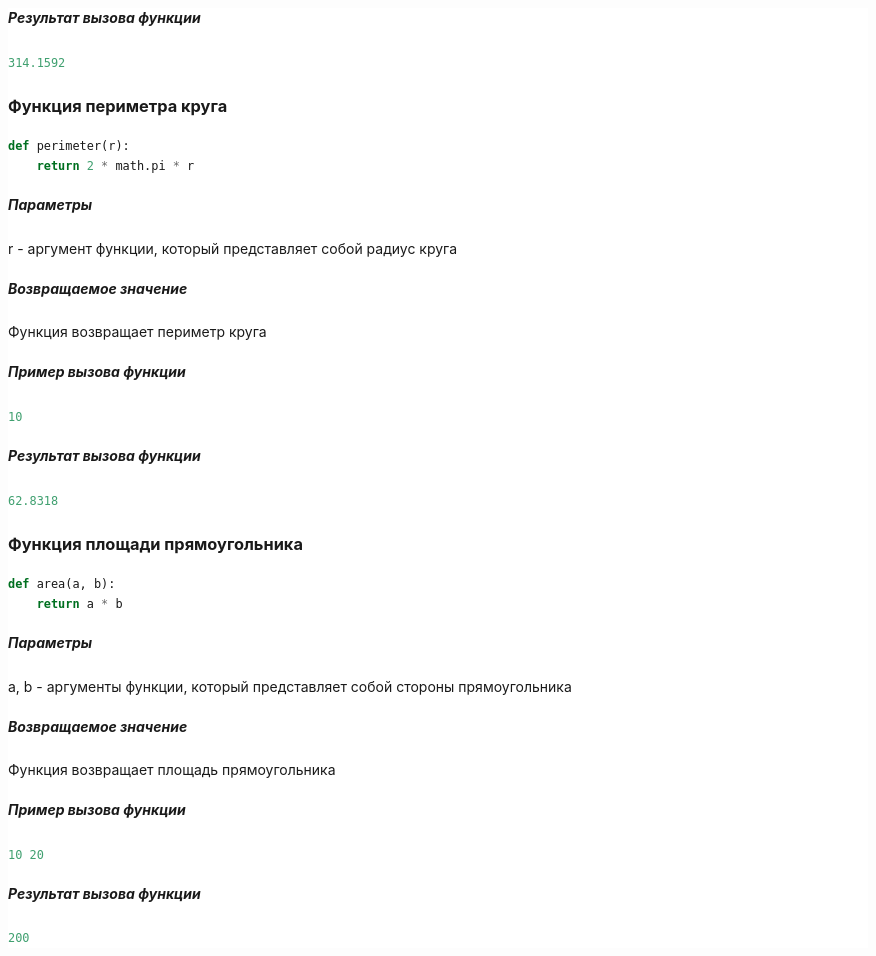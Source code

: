 ##### Результат вызова функции

```python
314.1592
```

### Функция периметра круга

```python
def perimeter(r):
    return 2 * math.pi * r
```

##### Параметры

r - аргумент функции, который представляет собой радиус круга

##### Возвращаемое значение

Функция возвращает периметр круга

##### Пример вызова функции

```python
10
```

##### Результат вызова функции

```python
62.8318
```

### Функция площади прямоугольника

```python
def area(a, b):
    return a * b
```

##### Параметры #####

a, b - аргументы функции, который представляет собой стороны прямоугольника

##### Возвращаемое значение

Функция возвращает площадь прямоугольника

##### Пример вызова функции

```python
10 20
```

##### Результат вызова функции

```python
200
```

========

• **EXERCISE GOAL**: Your answer must be the lines from the one with "##### Параметры #####" through the last line of the data, repeated exactly and with nothing else.

• **REPLY**:
##### Параметры #####

a, b - аргументы функции, который представляет собой стороны прямоугольника

##### Возвращаемое значение

Функция возвращает площадь прямоугольника

##### Пример вызова функции

```python
10 20
```

##### Результат вызова функции

```python
200
```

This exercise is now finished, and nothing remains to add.